Thursday, 14 May 2020
Questions without Notice
I thank Senator Stoker for her question. The COVID-19 pandemic is affecting the lives of women and men differently. And today's job figures do reinforce this: of the jobs lost in the month to 20 April, 55 per cent of those had been held by women, and that reflects the fact that many less secure jobs are held by women, and women are over-represented in occupations strongly affected by some of our very necessary physical distancing measures. I note that women's workforce participation has also fallen by 2.9 percentage points to 58.4 per cent.

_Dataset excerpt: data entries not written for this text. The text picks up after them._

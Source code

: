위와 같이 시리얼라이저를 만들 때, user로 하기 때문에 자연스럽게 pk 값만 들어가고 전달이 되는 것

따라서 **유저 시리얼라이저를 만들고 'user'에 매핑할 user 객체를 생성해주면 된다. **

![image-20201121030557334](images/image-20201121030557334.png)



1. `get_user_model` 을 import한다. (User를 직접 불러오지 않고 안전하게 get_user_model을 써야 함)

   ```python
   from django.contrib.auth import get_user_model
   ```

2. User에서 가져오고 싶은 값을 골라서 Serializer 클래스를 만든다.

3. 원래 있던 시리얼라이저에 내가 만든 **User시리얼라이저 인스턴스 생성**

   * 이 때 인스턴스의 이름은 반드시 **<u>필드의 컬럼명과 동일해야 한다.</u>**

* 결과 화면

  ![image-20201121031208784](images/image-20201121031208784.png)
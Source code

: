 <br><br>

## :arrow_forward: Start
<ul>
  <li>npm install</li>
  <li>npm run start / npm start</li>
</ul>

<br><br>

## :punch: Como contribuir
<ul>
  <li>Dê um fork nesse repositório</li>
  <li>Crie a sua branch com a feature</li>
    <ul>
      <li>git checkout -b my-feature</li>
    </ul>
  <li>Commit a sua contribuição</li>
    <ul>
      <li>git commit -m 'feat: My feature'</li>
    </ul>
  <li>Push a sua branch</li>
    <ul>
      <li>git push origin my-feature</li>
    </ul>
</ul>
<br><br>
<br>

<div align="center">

The demand for unpaid care work, which we know disproportionately affects women's ability to undertake paid employment, has risen with children needing home schooling, and with the increased care needs of elderly Australians as well. However, as a government, we are very aware that women will be vital to the economic recovery. Australia needs everyone's full capabilities, both men and women, to ensure that recovery. That's why the government's introduction of the JobKeeper payment to help keep Australians employed is so important, as the Minister for Finance has reinforced today, particularly in ensuring women in seriously affected industries are supported through the pandemic. It's also why we also ensured that free early-childhood education and care for about a million families, no matter what type of service they use, was available in the pandemic. As the Treasurer said earlier this week, I would remind the chamber: 'We know that a strong economy is the foundation for everything else'. And women will be particularly critical to ensuring our economy remains strong as we emerge from this pandemic.

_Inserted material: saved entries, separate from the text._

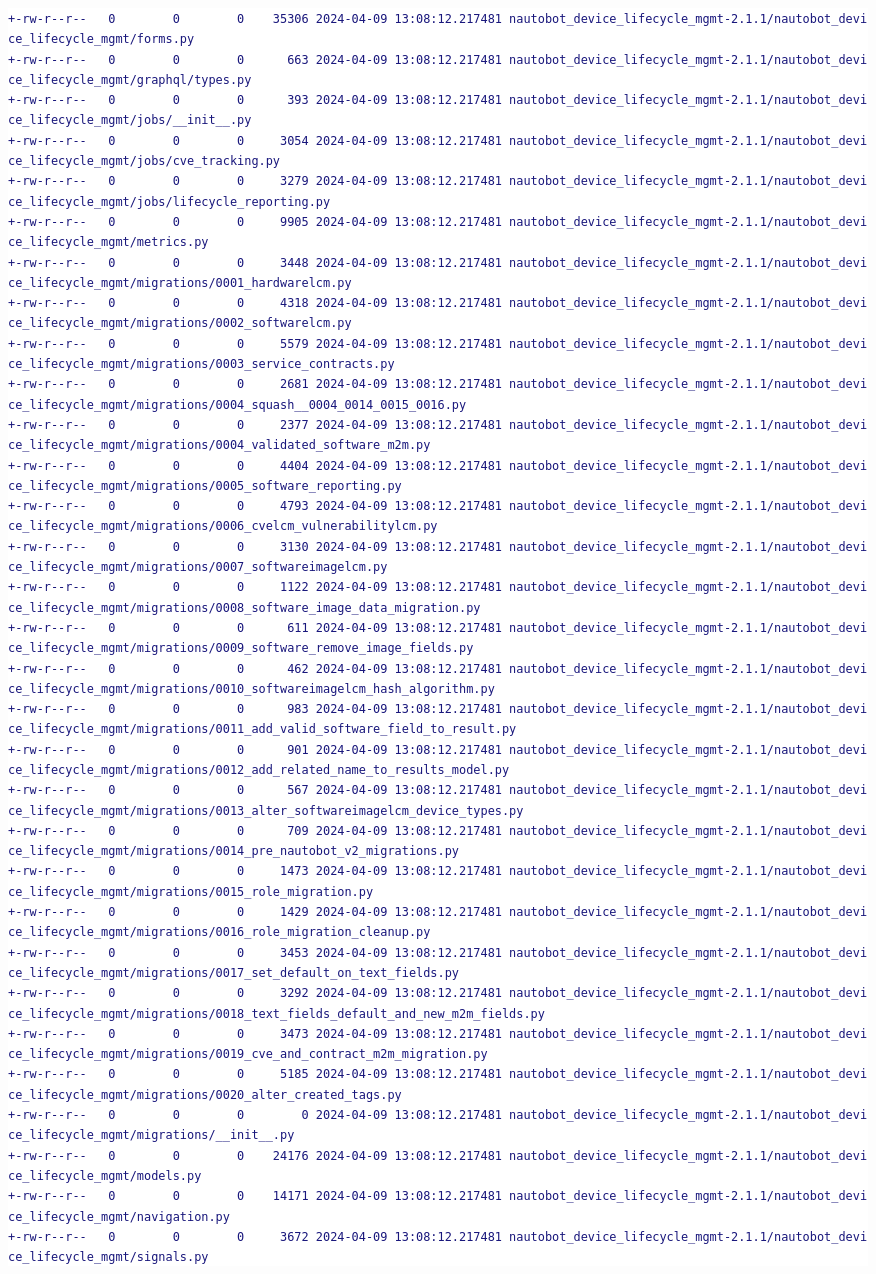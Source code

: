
 ```diff
+-rw-r--r--   0        0        0    35306 2024-04-09 13:08:12.217481 nautobot_device_lifecycle_mgmt-2.1.1/nautobot_device_lifecycle_mgmt/forms.py
+-rw-r--r--   0        0        0      663 2024-04-09 13:08:12.217481 nautobot_device_lifecycle_mgmt-2.1.1/nautobot_device_lifecycle_mgmt/graphql/types.py
+-rw-r--r--   0        0        0      393 2024-04-09 13:08:12.217481 nautobot_device_lifecycle_mgmt-2.1.1/nautobot_device_lifecycle_mgmt/jobs/__init__.py
+-rw-r--r--   0        0        0     3054 2024-04-09 13:08:12.217481 nautobot_device_lifecycle_mgmt-2.1.1/nautobot_device_lifecycle_mgmt/jobs/cve_tracking.py
+-rw-r--r--   0        0        0     3279 2024-04-09 13:08:12.217481 nautobot_device_lifecycle_mgmt-2.1.1/nautobot_device_lifecycle_mgmt/jobs/lifecycle_reporting.py
+-rw-r--r--   0        0        0     9905 2024-04-09 13:08:12.217481 nautobot_device_lifecycle_mgmt-2.1.1/nautobot_device_lifecycle_mgmt/metrics.py
+-rw-r--r--   0        0        0     3448 2024-04-09 13:08:12.217481 nautobot_device_lifecycle_mgmt-2.1.1/nautobot_device_lifecycle_mgmt/migrations/0001_hardwarelcm.py
+-rw-r--r--   0        0        0     4318 2024-04-09 13:08:12.217481 nautobot_device_lifecycle_mgmt-2.1.1/nautobot_device_lifecycle_mgmt/migrations/0002_softwarelcm.py
+-rw-r--r--   0        0        0     5579 2024-04-09 13:08:12.217481 nautobot_device_lifecycle_mgmt-2.1.1/nautobot_device_lifecycle_mgmt/migrations/0003_service_contracts.py
+-rw-r--r--   0        0        0     2681 2024-04-09 13:08:12.217481 nautobot_device_lifecycle_mgmt-2.1.1/nautobot_device_lifecycle_mgmt/migrations/0004_squash__0004_0014_0015_0016.py
+-rw-r--r--   0        0        0     2377 2024-04-09 13:08:12.217481 nautobot_device_lifecycle_mgmt-2.1.1/nautobot_device_lifecycle_mgmt/migrations/0004_validated_software_m2m.py
+-rw-r--r--   0        0        0     4404 2024-04-09 13:08:12.217481 nautobot_device_lifecycle_mgmt-2.1.1/nautobot_device_lifecycle_mgmt/migrations/0005_software_reporting.py
+-rw-r--r--   0        0        0     4793 2024-04-09 13:08:12.217481 nautobot_device_lifecycle_mgmt-2.1.1/nautobot_device_lifecycle_mgmt/migrations/0006_cvelcm_vulnerabilitylcm.py
+-rw-r--r--   0        0        0     3130 2024-04-09 13:08:12.217481 nautobot_device_lifecycle_mgmt-2.1.1/nautobot_device_lifecycle_mgmt/migrations/0007_softwareimagelcm.py
+-rw-r--r--   0        0        0     1122 2024-04-09 13:08:12.217481 nautobot_device_lifecycle_mgmt-2.1.1/nautobot_device_lifecycle_mgmt/migrations/0008_software_image_data_migration.py
+-rw-r--r--   0        0        0      611 2024-04-09 13:08:12.217481 nautobot_device_lifecycle_mgmt-2.1.1/nautobot_device_lifecycle_mgmt/migrations/0009_software_remove_image_fields.py
+-rw-r--r--   0        0        0      462 2024-04-09 13:08:12.217481 nautobot_device_lifecycle_mgmt-2.1.1/nautobot_device_lifecycle_mgmt/migrations/0010_softwareimagelcm_hash_algorithm.py
+-rw-r--r--   0        0        0      983 2024-04-09 13:08:12.217481 nautobot_device_lifecycle_mgmt-2.1.1/nautobot_device_lifecycle_mgmt/migrations/0011_add_valid_software_field_to_result.py
+-rw-r--r--   0        0        0      901 2024-04-09 13:08:12.217481 nautobot_device_lifecycle_mgmt-2.1.1/nautobot_device_lifecycle_mgmt/migrations/0012_add_related_name_to_results_model.py
+-rw-r--r--   0        0        0      567 2024-04-09 13:08:12.217481 nautobot_device_lifecycle_mgmt-2.1.1/nautobot_device_lifecycle_mgmt/migrations/0013_alter_softwareimagelcm_device_types.py
+-rw-r--r--   0        0        0      709 2024-04-09 13:08:12.217481 nautobot_device_lifecycle_mgmt-2.1.1/nautobot_device_lifecycle_mgmt/migrations/0014_pre_nautobot_v2_migrations.py
+-rw-r--r--   0        0        0     1473 2024-04-09 13:08:12.217481 nautobot_device_lifecycle_mgmt-2.1.1/nautobot_device_lifecycle_mgmt/migrations/0015_role_migration.py
+-rw-r--r--   0        0        0     1429 2024-04-09 13:08:12.217481 nautobot_device_lifecycle_mgmt-2.1.1/nautobot_device_lifecycle_mgmt/migrations/0016_role_migration_cleanup.py
+-rw-r--r--   0        0        0     3453 2024-04-09 13:08:12.217481 nautobot_device_lifecycle_mgmt-2.1.1/nautobot_device_lifecycle_mgmt/migrations/0017_set_default_on_text_fields.py
+-rw-r--r--   0        0        0     3292 2024-04-09 13:08:12.217481 nautobot_device_lifecycle_mgmt-2.1.1/nautobot_device_lifecycle_mgmt/migrations/0018_text_fields_default_and_new_m2m_fields.py
+-rw-r--r--   0        0        0     3473 2024-04-09 13:08:12.217481 nautobot_device_lifecycle_mgmt-2.1.1/nautobot_device_lifecycle_mgmt/migrations/0019_cve_and_contract_m2m_migration.py
+-rw-r--r--   0        0        0     5185 2024-04-09 13:08:12.217481 nautobot_device_lifecycle_mgmt-2.1.1/nautobot_device_lifecycle_mgmt/migrations/0020_alter_created_tags.py
+-rw-r--r--   0        0        0        0 2024-04-09 13:08:12.217481 nautobot_device_lifecycle_mgmt-2.1.1/nautobot_device_lifecycle_mgmt/migrations/__init__.py
+-rw-r--r--   0        0        0    24176 2024-04-09 13:08:12.217481 nautobot_device_lifecycle_mgmt-2.1.1/nautobot_device_lifecycle_mgmt/models.py
+-rw-r--r--   0        0        0    14171 2024-04-09 13:08:12.217481 nautobot_device_lifecycle_mgmt-2.1.1/nautobot_device_lifecycle_mgmt/navigation.py
+-rw-r--r--   0        0        0     3672 2024-04-09 13:08:12.217481 nautobot_device_lifecycle_mgmt-2.1.1/nautobot_device_lifecycle_mgmt/signals.py
```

(—) (): Senator Stoker asks a very serious question, because we know that major crisis events have, historically, led to an increased incidence of violence against women. As senators would be aware, the government has announced—Minister Ruston and I—$150 million in support for the COVID-19 domestic violence support package, funding that will help states and territories to meet immediate needs for crisis accommodation, frontline services and perpetrator intervention programs. And we've seen a number of those rolled out and announced by the states and territories in that context. To ensure that Australians know where to turn for support, we have also launched the Help is Here campaign, which provides that clear information on how Australians are able to access services at any time of the day or night. There are indicators of a greater need for services, most certainly. 1800 RESPECT has seen an increase in calls, particularly after midnight. The No to Violence Men's Referral Service experienced a very significant increase in demand after those community restrictions were announced. (Time expired)
It is fair to say that the particular impacts of COVID-19 on women are of course not confined to Australia. I've had a number of valuable discussions with foreign and women's ministers around the world across many countries about the importance of ensuring that gender inequalities aren't exacerbated or entrenched by COVID-19, and these conversations are ongoing. Australia has also joined a number of strong international statements and resolutions that help to increase the focus in international bodies and conversations on promoting gender responsiveness to the pandemic. In our region, the Australian partnership Pacific Women is supporting crisis centres that are providing remote counselling and frontline services for vulnerable women, and through our Nabilan program we're working to prevent the spread of COVID-19 in women's shelters in Timor-Leste, in particular. With international partners such as UN Women we're adapting and boosting our efforts to address the impact on women in the Indo-Pacific region.